--- DATA EXTRACT Enclosed Below ---

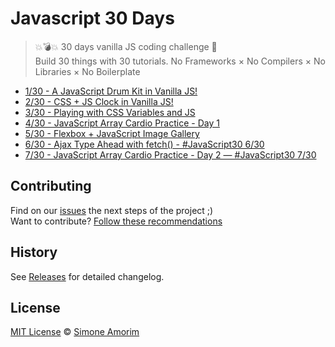 # Javascript 30 Days
>  💥💣💥 30 days vanilla JS coding challenge 🎉  
>  Build 30 things with 30 tutorials. No Frameworks × No Compilers × No Libraries × No Boilerplate


- [1/30 - A JavaScript Drum Kit in Vanilla JS!](https://simoneas02.github.io/javascript30/apps/javaScrip-drum-kit/)
- [2/30 - CSS + JS Clock in Vanilla JS!](https://simoneas02.github.io/javascript30/apps/CSS-JS-Clock/)
- [3/30 - Playing with CSS Variables and JS](https://simoneas02.github.io/javascript30/apps/CSS-Variables/)
- [4/30 - JavaScript Array Cardio Practice - Day 1](https://simoneas02.github.io/javascript30/apps/array-cardio/)
- [5/30 - Flexbox + JavaScript Image Gallery](https://simoneas02.github.io/javascript30/apps/image-gallery/)
- [6/30 - Ajax Type Ahead with fetch() - #JavaScript30 6/30](https://simoneas02.github.io/javascript30/apps/ajax-type-ahead/)
- [7/30 - JavaScript Array Cardio Practice - Day 2 — #JavaScript30 7/30](https://simoneas02.github.io/javascript30/apps/array-cardio-2/)

## Contributing
Find on our [issues](https://github.com/simoneas02/javascript30/issues/) the next steps of the project ;)  
Want to contribute? [Follow these recommendations](https://github.com/simoneas02/javascript30/blob/master/CONTRIBUTING.md)


## History
See [Releases](https://github.com/simoneas02/javascript30/releases) for detailed changelog.


## License
[MIT License](https://github.com/simoneas02/javascript30/blob/master/LICENSE.md) © [Simone Amorim](https://simoneas02.github.io)
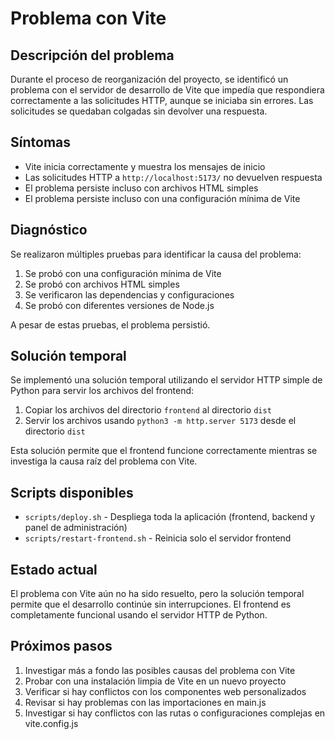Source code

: # Problema con Vite

## Descripción del problema

Durante el proceso de reorganización del proyecto, se identificó un problema con el servidor de desarrollo de Vite que impedía que respondiera correctamente a las solicitudes HTTP, aunque se iniciaba sin errores. Las solicitudes se quedaban colgadas sin devolver una respuesta.

## Síntomas

- Vite inicia correctamente y muestra los mensajes de inicio
- Las solicitudes HTTP a `http://localhost:5173/` no devuelven respuesta
- El problema persiste incluso con archivos HTML simples
- El problema persiste incluso con una configuración mínima de Vite

## Diagnóstico

Se realizaron múltiples pruebas para identificar la causa del problema:

1. Se probó con una configuración mínima de Vite
2. Se probó con archivos HTML simples
3. Se verificaron las dependencias y configuraciones
4. Se probó con diferentes versiones de Node.js

A pesar de estas pruebas, el problema persistió.

## Solución temporal

Se implementó una solución temporal utilizando el servidor HTTP simple de Python para servir los archivos del frontend:

1. Copiar los archivos del directorio `frontend` al directorio `dist`
2. Servir los archivos usando `python3 -m http.server 5173` desde el directorio `dist`

Esta solución permite que el frontend funcione correctamente mientras se investiga la causa raíz del problema con Vite.

## Scripts disponibles

- `scripts/deploy.sh` - Despliega toda la aplicación (frontend, backend y panel de administración)
- `scripts/restart-frontend.sh` - Reinicia solo el servidor frontend

## Estado actual

El problema con Vite aún no ha sido resuelto, pero la solución temporal permite que el desarrollo continúe sin interrupciones. El frontend es completamente funcional usando el servidor HTTP de Python.

## Próximos pasos

1. Investigar más a fondo las posibles causas del problema con Vite
2. Probar con una instalación limpia de Vite en un nuevo proyecto
3. Verificar si hay conflictos con los componentes web personalizados
4. Revisar si hay problemas con las importaciones en main.js
5. Investigar si hay conflictos con las rutas o configuraciones complejas en vite.config.js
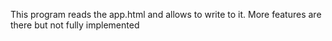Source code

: This program reads the app.html and allows to write to it. More features are there but not fully implemented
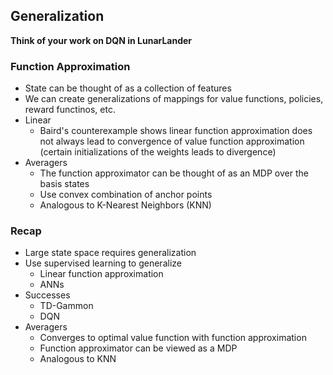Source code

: ## Generalization 

**Think of your work on DQN in LunarLander**

### Function Approximation
- State can be thought of as a collection of features
- We can create generalizations of mappings for value functions, policies, reward functinos, etc. 
- Linear
    - Baird's counterexample shows linear function approximation does not always lead to convergence of value function approximation (certain initializations of the weights leads to divergence)
- Averagers
    - The function approximator can be thought of as an MDP over the basis states
    - Use convex combination of anchor points
    - Analogous to K-Nearest Neighbors (KNN)


### Recap
- Large state space requires generalization
- Use supervised learning to generalize
    - Linear function approximation
    - ANNs
- Successes 
    - TD-Gammon
    - DQN
- Averagers
    - Converges to optimal value function with function approximation
    - Function approximator can be viewed as a MDP 
    - Analogous to KNN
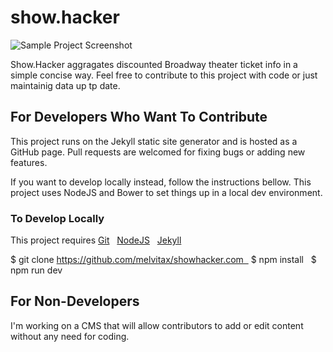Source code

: # show.hacker

![Sample Project Screenshot](https://raw.githubusercontent.com/melvitax/showhacker.com/master/_Screenshot.jpg "Sample Project Screenshot")

Show.Hacker aggragates discounted Broadway theater ticket info in a simple concise way. Feel free to contribute to this project with code or just maintainig data up tp date.

## For Developers Who Want To Contribute

This project runs on the Jekyll static site generator and is hosted as a GitHub page. Pull requests are welcomed for fixing bugs or adding new features.

If you want to develop locally instead, follow the instructions bellow. This project uses NodeJS and Bower to set things up in a local dev environment.

### To Develop Locally

This project requires
[Git](https://git-scm.com)  
[NodeJS](https://nodejs.org)  
[Jekyll](https://jekyllrb.com)

$ git clone https://github.com/melvitax/showhacker.com  
$ npm install  
$ npm run dev

## For Non-Developers

I'm working on a CMS that will allow contributors to add or edit content without any need for coding.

--- End of Enclosed DATA EXTRACT ---

◆ **WHAT YOU NEED TO DO**:
Would you output all of the entries above exactly, keeping the pictures out?

◆ **RESPONSE**:
 # Javascript 30 Days
>  💥💣💥 30 days vanilla JS coding challenge 🎉  
>  Build 30 things with 30 tutorials. No Frameworks × No Compilers × No Libraries × No Boilerplate


- [1/30 - A JavaScript Drum Kit in Vanilla JS!](https://simoneas02.github.io/javascript30/apps/javaScrip-drum-kit/)
- [2/30 - CSS + JS Clock in Vanilla JS!](https://simoneas02.github.io/javascript30/apps/CSS-JS-Clock/)
- [3/30 - Playing with CSS Variables and JS](https://simoneas02.github.io/javascript30/apps/CSS-Variables/)
- [4/30 - JavaScript Array Cardio Practice - Day 1](https://simoneas02.github.io/javascript30/apps/array-cardio/)
- [5/30 - Flexbox + JavaScript Image Gallery](https://simoneas02.github.io/javascript30/apps/image-gallery/)
- [6/30 - Ajax Type Ahead with fetch() - #JavaScript30 6/30](https://simoneas02.github.io/javascript30/apps/ajax-type-ahead/)
- [7/30 - JavaScript Array Cardio Practice - Day 2 — #JavaScript30 7/30](https://simoneas02.github.io/javascript30/apps/array-cardio-2/)

## Contributing
Find on our [issues](https://github.com/simoneas02/javascript30/issues/) the next steps of the project ;)  
Want to contribute? [Follow these recommendations](https://github.com/simoneas02/javascript30/blob/master/CONTRIBUTING.md)


## History
See [Releases](https://github.com/simoneas02/javascript30/releases) for detailed changelog.


## License
[MIT License](https://github.com/simoneas02/javascript30/blob/master/LICENSE.md) © [Simone Amorim](https://simoneas02.github.io)
Source code

: # Problema con Vite

## Descripción del problema

Durante el proceso de reorganización del proyecto, se identificó un problema con el servidor de desarrollo de Vite que impedía que respondiera correctamente a las solicitudes HTTP, aunque se iniciaba sin errores. Las solicitudes se quedaban colgadas sin devolver una respuesta.

## Síntomas

- Vite inicia correctamente y muestra los mensajes de inicio
- Las solicitudes HTTP a `http://localhost:5173/` no devuelven respuesta
- El problema persiste incluso con archivos HTML simples
- El problema persiste incluso con una configuración mínima de Vite

## Diagnóstico

Se realizaron múltiples pruebas para identificar la causa del problema:

1. Se probó con una configuración mínima de Vite
2. Se probó con archivos HTML simples
3. Se verificaron las dependencias y configuraciones
4. Se probó con diferentes versiones de Node.js

A pesar de estas pruebas, el problema persistió.

## Solución temporal

Se implementó una solución temporal utilizando el servidor HTTP simple de Python para servir los archivos del frontend:

1. Copiar los archivos del directorio `frontend` al directorio `dist`
2. Servir los archivos usando `python3 -m http.server 5173` desde el directorio `dist`

Esta solución permite que el frontend funcione correctamente mientras se investiga la causa raíz del problema con Vite.

## Scripts disponibles

- `scripts/deploy.sh` - Despliega toda la aplicación (frontend, backend y panel de administración)
- `scripts/restart-frontend.sh` - Reinicia solo el servidor frontend

## Estado actual

El problema con Vite aún no ha sido resuelto, pero la solución temporal permite que el desarrollo continúe sin interrupciones. El frontend es completamente funcional usando el servidor HTTP de Python.

## Próximos pasos

1. Investigar más a fondo las posibles causas del problema con Vite
2. Probar con una instalación limpia de Vite en un nuevo proyecto
3. Verificar si hay conflictos con los componentes web personalizados
4. Revisar si hay problemas con las importaciones en main.js
5. Investigar si hay conflictos con las rutas o configuraciones complejas en vite.config.js
Source code

: This program reads the app.html and allows to write to it. More features are there but not fully implemented
Source code

: ## Generalization 

**Think of your work on DQN in LunarLander**

### Function Approximation
- State can be thought of as a collection of features
- We can create generalizations of mappings for value functions, policies, reward functinos, etc. 
- Linear
    - Baird's counterexample shows linear function approximation does not always lead to convergence of value function approximation (certain initializations of the weights leads to divergence)
- Averagers
    - The function approximator can be thought of as an MDP over the basis states
    - Use convex combination of anchor points
    - Analogous to K-Nearest Neighbors (KNN)


### Recap
- Large state space requires generalization
- Use supervised learning to generalize
    - Linear function approximation
    - ANNs
- Successes 
    - TD-Gammon
    - DQN
- Averagers
    - Converges to optimal value function with function approximation
    - Function approximator can be viewed as a MDP 
    - Analogous to KNN
Source code

: # show.hacker

![Sample Project Screenshot](https://raw.githubusercontent.com/melvitax/showhacker.com/master/_Screenshot.jpg "Sample Project Screenshot")

Show.Hacker aggragates discounted Broadway theater ticket info in a simple concise way. Feel free to contribute to this project with code or just maintainig data up tp date.

## For Developers Who Want To Contribute

This project runs on the Jekyll static site generator and is hosted as a GitHub page. Pull requests are welcomed for fixing bugs or adding new features.

If you want to develop locally instead, follow the instructions bellow. This project uses NodeJS and Bower to set things up in a local dev environment.

### To Develop Locally

This project requires
[Git](https://git-scm.com)  
[NodeJS](https://nodejs.org)  
[Jekyll](https://jekyllrb.com)

$ git clone https://github.com/melvitax/showhacker.com  
$ npm install  
$ npm run dev

## For Non-Developers

I'm working on a CMS that will allow contributors to add or edit content without any need for coding.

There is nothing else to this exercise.